RECORDS TO PROCESS:
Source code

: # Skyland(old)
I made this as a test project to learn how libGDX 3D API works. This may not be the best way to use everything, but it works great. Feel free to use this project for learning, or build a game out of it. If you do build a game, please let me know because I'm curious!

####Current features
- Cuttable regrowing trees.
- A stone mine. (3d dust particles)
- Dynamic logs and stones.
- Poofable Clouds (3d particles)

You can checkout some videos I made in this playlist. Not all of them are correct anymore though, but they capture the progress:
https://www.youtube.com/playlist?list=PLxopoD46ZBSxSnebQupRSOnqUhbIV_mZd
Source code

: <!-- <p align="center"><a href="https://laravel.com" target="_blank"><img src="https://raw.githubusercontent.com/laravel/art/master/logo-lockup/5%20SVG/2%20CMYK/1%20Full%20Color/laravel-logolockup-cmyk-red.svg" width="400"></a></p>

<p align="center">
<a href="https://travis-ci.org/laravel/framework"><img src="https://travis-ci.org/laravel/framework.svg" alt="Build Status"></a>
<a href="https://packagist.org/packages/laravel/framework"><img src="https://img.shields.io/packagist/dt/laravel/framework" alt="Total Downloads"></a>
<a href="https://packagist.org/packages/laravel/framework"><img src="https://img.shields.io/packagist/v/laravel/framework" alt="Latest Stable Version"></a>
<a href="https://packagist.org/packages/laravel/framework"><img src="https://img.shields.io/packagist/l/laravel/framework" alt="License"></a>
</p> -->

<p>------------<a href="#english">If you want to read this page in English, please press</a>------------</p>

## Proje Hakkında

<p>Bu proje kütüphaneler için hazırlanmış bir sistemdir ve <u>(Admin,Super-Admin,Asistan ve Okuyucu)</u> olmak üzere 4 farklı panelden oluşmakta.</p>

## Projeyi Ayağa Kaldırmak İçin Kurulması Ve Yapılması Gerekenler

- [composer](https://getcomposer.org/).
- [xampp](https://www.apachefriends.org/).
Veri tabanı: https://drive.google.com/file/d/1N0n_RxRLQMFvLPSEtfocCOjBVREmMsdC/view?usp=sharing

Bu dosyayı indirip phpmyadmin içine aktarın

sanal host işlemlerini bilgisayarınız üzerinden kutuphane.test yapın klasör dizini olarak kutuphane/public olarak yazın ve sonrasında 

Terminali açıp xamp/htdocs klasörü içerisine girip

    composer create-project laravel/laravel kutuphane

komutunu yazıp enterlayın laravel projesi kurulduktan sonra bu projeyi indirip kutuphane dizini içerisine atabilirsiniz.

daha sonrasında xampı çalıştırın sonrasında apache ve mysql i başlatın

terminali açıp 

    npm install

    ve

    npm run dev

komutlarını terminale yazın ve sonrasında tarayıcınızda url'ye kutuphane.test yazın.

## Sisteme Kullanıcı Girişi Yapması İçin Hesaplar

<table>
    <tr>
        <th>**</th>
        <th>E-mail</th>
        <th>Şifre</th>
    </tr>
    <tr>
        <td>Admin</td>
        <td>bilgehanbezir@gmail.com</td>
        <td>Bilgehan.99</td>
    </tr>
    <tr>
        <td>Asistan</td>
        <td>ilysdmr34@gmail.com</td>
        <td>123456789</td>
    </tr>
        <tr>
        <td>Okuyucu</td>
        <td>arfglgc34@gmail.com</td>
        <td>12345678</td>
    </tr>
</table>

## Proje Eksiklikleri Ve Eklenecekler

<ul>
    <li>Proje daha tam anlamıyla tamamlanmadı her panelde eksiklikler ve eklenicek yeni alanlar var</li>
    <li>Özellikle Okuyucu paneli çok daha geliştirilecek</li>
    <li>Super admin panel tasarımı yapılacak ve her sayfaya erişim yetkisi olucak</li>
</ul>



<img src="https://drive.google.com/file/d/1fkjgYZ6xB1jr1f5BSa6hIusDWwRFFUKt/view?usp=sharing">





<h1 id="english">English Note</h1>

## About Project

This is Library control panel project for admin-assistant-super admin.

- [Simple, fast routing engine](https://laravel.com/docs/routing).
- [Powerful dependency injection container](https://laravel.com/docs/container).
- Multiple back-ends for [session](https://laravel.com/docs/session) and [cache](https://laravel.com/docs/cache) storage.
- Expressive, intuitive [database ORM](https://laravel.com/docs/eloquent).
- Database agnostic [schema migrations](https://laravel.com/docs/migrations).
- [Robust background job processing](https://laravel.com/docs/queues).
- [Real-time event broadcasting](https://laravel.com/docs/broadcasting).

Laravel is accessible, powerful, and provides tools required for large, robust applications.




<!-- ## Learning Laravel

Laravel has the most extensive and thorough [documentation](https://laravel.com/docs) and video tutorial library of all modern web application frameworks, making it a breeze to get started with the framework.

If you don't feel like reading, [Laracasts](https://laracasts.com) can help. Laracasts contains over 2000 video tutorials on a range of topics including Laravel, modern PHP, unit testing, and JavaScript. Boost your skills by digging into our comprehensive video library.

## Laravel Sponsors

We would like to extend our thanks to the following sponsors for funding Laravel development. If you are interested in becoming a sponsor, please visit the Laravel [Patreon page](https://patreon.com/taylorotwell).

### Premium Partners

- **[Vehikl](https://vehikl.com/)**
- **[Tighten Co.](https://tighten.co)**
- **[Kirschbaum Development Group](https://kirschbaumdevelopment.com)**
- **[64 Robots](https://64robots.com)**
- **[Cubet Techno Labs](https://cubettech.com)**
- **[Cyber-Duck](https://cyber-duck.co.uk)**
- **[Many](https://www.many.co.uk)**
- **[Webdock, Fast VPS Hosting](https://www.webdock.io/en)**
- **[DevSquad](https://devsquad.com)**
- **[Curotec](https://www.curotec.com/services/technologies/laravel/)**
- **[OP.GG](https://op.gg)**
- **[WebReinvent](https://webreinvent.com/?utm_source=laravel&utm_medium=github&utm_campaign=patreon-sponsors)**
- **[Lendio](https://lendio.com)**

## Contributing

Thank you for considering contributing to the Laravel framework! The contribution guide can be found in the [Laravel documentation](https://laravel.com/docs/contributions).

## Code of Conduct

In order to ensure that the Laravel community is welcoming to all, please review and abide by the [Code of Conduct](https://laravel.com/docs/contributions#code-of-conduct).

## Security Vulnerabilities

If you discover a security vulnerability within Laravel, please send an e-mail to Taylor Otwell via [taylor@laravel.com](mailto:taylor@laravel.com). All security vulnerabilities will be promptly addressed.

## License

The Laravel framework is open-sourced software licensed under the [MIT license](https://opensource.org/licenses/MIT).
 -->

WHAT THE EXERCISE ASKS: Output the lines above exactly, but only those between the line holding "- **[Cyber-Duck](https://cyber-duck.co.uk)**" and the line holding "## Contributing", inclusive.

WRITTEN SOLUTION:
- **[Cyber-Duck](https://cyber-duck.co.uk)**
- **[Many](https://www.many.co.uk)**
- **[Webdock, Fast VPS Hosting](https://www.webdock.io/en)**
- **[DevSquad](https://devsquad.com)**
- **[Curotec](https://www.curotec.com/services/technologies/laravel/)**
- **[OP.GG](https://op.gg)**
- **[WebReinvent](https://webreinvent.com/?utm_source=laravel&utm_medium=github&utm_campaign=patreon-sponsors)**
- **[Lendio](https://lendio.com)**

## Contributing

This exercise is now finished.